Tom Major the Survivor

Tom Major the Survivor

Somebody made a joke and Nancy thought at first that her dad was rolling his eyes at the line. But then she saw that his eyes had rolled back in his head on their own.

As soon as Nancy shouted that Tom wasn’t breathing, Mike O’Hara told the others to call 911.

He got Major on the ground and started doing chest compressions.

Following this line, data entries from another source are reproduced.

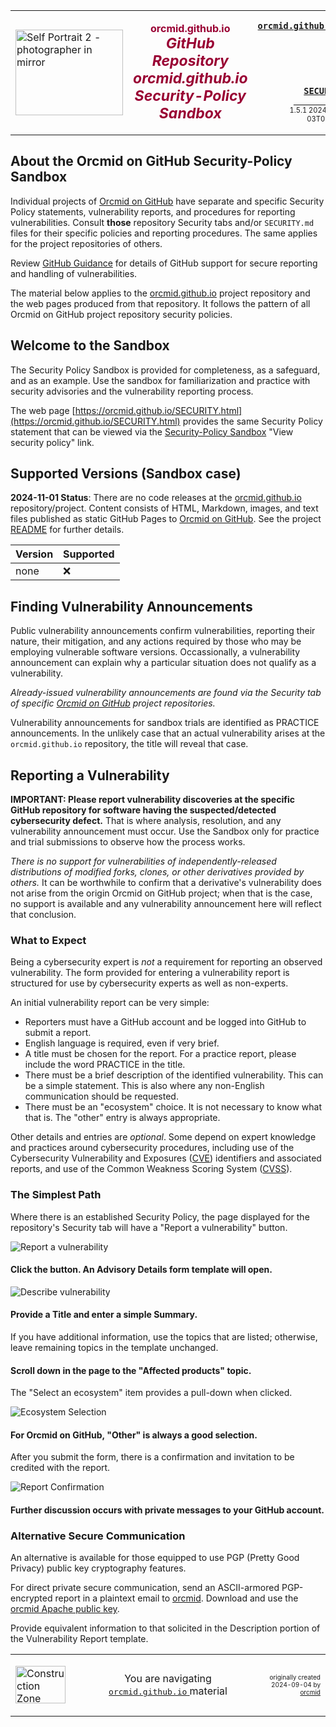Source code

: <!-- SECURITY.md 1.5.1              UTF-8                         2024-11-02
     ----1----|----2----|----3----|----4----|----5----|----6----|----7----|--*
     -->
<table border="0" width="100%">
  <tr>
    <td width="25%" align="left" height="6">
        <a href="https://orcmid.github.io" target="_top">
           <img border="0"
                src="https://orcmid.github.io/images/F56xx04-SelfPortrait2-logo.png"
                width="172" height="137"
                alt="Self Portrait 2 - photographer in mirror"
                longdesc="An early selfie taken with my first SLR, a Praktika"
                />
        </a>
    </td>
    <td width="50%" height="6">
      <p align="center"><strong><font color="#990033">orcmid.github.io<br />
         <big><big><em>GitHub Repository orcmid.github.io Security-Policy
                       Sandbox</em></big></big></font></strong>
      </p>
    </td>
    <td width="25%" valign="middle" align="right">
      <b><code><a href="https://orcmid.github.io"
                  target="top">orcmid.github.io</a>&gt;
      </code></b>
      <br /><br />
      <a href="https://clustrmaps.com/site/1bw9w" title="Visit tracker">
            <img src="//www.clustrmaps.com/map_v2.png?d=3-2eQV4fOuelVHp_YtztZ0hl9Uj4ei9zLKw_nRgCgyM&cl=ffffff" />
      </a>
      <br /><br />
      <b><code>
         <a href="https://orcmid.github.io/SECURITY.html"
            target="_top">SECURITY
         </a>&gt;</code></b>
      <br />
      <small><small>
        1.5.1 2024-11-03T00:00Z<!-- MAINTAIN THIS MANUALLY -->
      </small></small>
      </td>
  </tr>
</table>

## About the Orcmid on GitHub Security-Policy Sandbox

Individual projects of [Orcmid on GitHub](https://github.com/orcmid/)
have separate and specific Security Policy statements, vulnerability reports,
and procedures for reporting vulnerabilities.  Consult **those** repository
Security tabs and/or `SECURITY.md` files for their specific policies and
reporting procedures.  The same applies for the project repositories of
others.

Review
[GitHub Guidance](https://docs.github.com/en/code-security/security-advisories/guidance-on-reporting-and-writing-information-about-vulnerabilities)
for  details of GitHub support for secure reporting and handling
of vulnerabilities.

The material below applies to the
[orcmid.github.io](https://github.com/orcmid/orcmid.github.io) project
repository and the web pages produced from that repository.  It follows
the pattern of all Orcmid on GitHub project repository security policies.

## Welcome to the Sandbox

The Security Policy Sandbox is provided for completeness, as a safeguard, and
as an example.  Use the sandbox for familiarization and practice with security
advisories and the vulnerability reporting process.

The web page
[https://orcmid.github.io/SECURITY.html](https://orcmid.github.io/SECURITY.html)
 provides the same Security Policy statement that can be viewed via the
[Security-Policy Sandbox](https://github.com/orcmid/orcmid.github.io/security)
"View security policy" link.

## Supported Versions (Sandbox case)

**2024-11-01 Status**: There are no code releases at the
[orcmid.github.io](https://github.com/orcmid/orcmid.github.io)
repository/project.  Content consists of HTML, Markdown, images, and text
files published as static GitHub Pages to
[Orcmid on GitHub](https://orcmid.github.io).  See the project
[README](https://github.com/orcmid/orcmid.github.io/blob/master/README.md)
for further details.

| Version | Supported          |
| ------- | ------------------ |
| none    | :x:                |

## Finding Vulnerability Announcements

Public vulnerability announcements confirm vulnerabilities, reporting their
nature, their mitigation, and any actions required by those who may be
employing vulnerable software versions. Occassionally, a vulnerability
announcement can explain why a particular situation does not qualify as a
vulnerability.

*Already-issued vulnerability announcements are found via the Security
tab of specific [Orcmid on GitHub](https://github.com/orcmid/) project
repositories.*

Vulnerability announcements for sandbox trials are identified as PRACTICE
announcements.  In the unlikely case that an actual vulnerability arises
at the `orcmid.github.io` repository, the title will reveal that case.

## Reporting a Vulnerability

**IMPORTANT: Please report vulnerability discoveries at the specific
GitHub repository for software having the suspected/detected cybersecurity
defect.** That is where analysis, resolution, and any vulnerability
announcement must occur.  Use the Sandbox only for practice and trial
submissions to observe how the process works.

*There is no support for vulnerabilities of independently-released
distributions of modified forks, clones, or other derivatives provided by
others.*  It can be worthwhile to confirm that a derivative's
vulnerability does not arise from the origin Orcmid on GitHub project; when
that is the case, no support is available and any vulnerability announcement
here will reflect that conclusion.

### What to Expect

Being a cybersecurity expert is *not* a requirement for reporting an observed
vulnerability. The form provided for entering a vulnerability report is
structured for use by cybersecurity experts as well as non-experts.

An initial vulnerability report can be very simple:

- Reporters must have a GitHub account and be logged into GitHub to submit
a report.
- English language is required, even if very brief.
- A title must be chosen for the report.  For a practice report, please
include the word PRACTICE in the title.
- There must be a brief description of the identified vulnerability.  This can
be a simple statement.  This is also where any non-English communication
should be requested.
- There must be an "ecosystem" choice.  It is not necessary to know what
that is.  The "other" entry is always appropriate.

Other details and entries are *optional*.  Some depend on expert knowledge and
practices around cybersecurity procedures, including use of the Cybersecurity
Vulnerability and Exposures
([CVE](https://en.wikipedia.org/wiki/Common_Vulnerabilities_and_Exposures))
identifiers and associated reports, and use of the Common Weakness Scoring
System
([CVSS](https://en.wikipedia.org/wiki/Common_Vulnerability_Scoring_System)).

### The Simplest Path

Where there is an established Security Policy, the page displayed for the
repository's Security tab will have a "Report a vulnerability" button.

![Report a vulnerability](https://orcmid.github.io/images/report-button.png)

#### Click the button.  An Advisory Details form template will open.

![Describe vulnerability](https://orcmid.github.io/images/describe-vuln.png)

#### Provide a Title and enter a simple Summary.

If you have additional information, use the topics that are listed;
otherwise, leave remaining topics in the template unchanged.

#### Scroll down in the page to the "Affected products" topic.

The "Select an ecosystem" item provides a pull-down when clicked.

![Ecosystem Selection](https://orcmid.github.io/images/Ecosystem-Other.png)

#### For Orcmid on GitHub, "Other" is always a good selection.

After you submit the form, there is a confirmation and invitation to
be credited with the report.

![Report Confirmation](https://orcmid.github.io/images/ReportConfirmation.png)

#### Further discussion occurs with private messages to your GitHub account.

### Alternative Secure Communication

An alternative is available for those equipped to use PGP (Pretty Good
Privacy) public key cryptography features.

For direct private secure communication, send an ASCII-armored
PGP-encrypted report in a plaintext email to [orcmid](mailto:orcmid@msn.com).
Download and use the
[orcmid Apache public key](https://people.apache.org/keys/committer/orcmid.asc).

Provide equivalent information to that solicited in the Description portion
of the Vulnerability Report template.

<table border="0" cellspacing="3" width="100%">
  <tr>
    <td width="25%">
      <p>
        <a href="https://orcmid.github.io/index.htm">
        <img border="0"
             src="https://orcmid.github.io/images/hardhat-thumb.gif"
             width="80" height="60" alt="Construction Zone (Hard Hat Area)">
        </a></p>
    </td>
    <td width="50%" valign="middle" align="center">
      You are navigating
      <a href="https://orcmid.github.io"><tt>orcmid.github.io</tt>
      </a> material
    </td>
    <td width="25%">
      <p align="right"><font size="-2">originally created 2024-09-04 by
        <a href="orcmid/">orcmid</a></font></p>
    </td>
  </tr>
</table>
<!--

      1.5.1  2024-11-03T00:00Z Correct links and smooth layout
      1.5.0  2024-11-02T23:21Z Change to hybridForm
      1.4.3  2024-11-01T15:56 SECURITY.md too
      1.4.2  2024-11-01T12:39 SECURITY.md fine-tuning and work-item review
      1.4.1  2024-10-31T12:40 SECURITY.md Polishing, tying in GitHub materials
      1.4.0  2024-10-31T11:20 SECURITY.md for the Security Policy/Sandbox
      1.3.0  2024-10-30T13:15 SECURITY.md Sandbox Instructions
      1.1.1  2024-09-28T09:31 SECURITY.md draft toward a sandbox description
      1.0.11 2024-09-19T11:33 SECURITY.md Updates
      1.0.10 2024-09-18T15.41 Security Policy and work-item update
      0.0.0  2024-09-04T12:52 Create SECURITY.md

      -->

Nancy reached the police, who sent an officer rushing to the house. All the others realize that seconds felt more like hours while Tom was on the ground, “turning purple,” as Mike saw it, but they say the first police car was there 2 to 3 minutes after they called.

The family credits Officer Rick Dill with using the defibrillator from his patrol car to restart Major’s heart.

“I was very angry when they told me I was dead,” Major says, smiling, “because I didn’t see any of that stuff … I didn’t see any bright lights” or religious visions or people from his past life or any of the things that survivors of near-death experiences famously report.

“I didn’t see anybody or anything,” he says.

He just has a hole in his memory, one he can joke about now, after a long month of getting better.

“When somebody is that purple, you can be pretty damn certain something isn’t working,” says Mike O’Hara, who admits to being “greatly surprised that (Major) is able to tell this story. I didn’t think it was going to have a good outcome at all. So many things could have gone wrong on so many levels, he was just extremely fortunate.”

And for that, Major and his family are grateful to lots of people and one machine, the defibrillator, available now to bring people back to life in many convenient locations.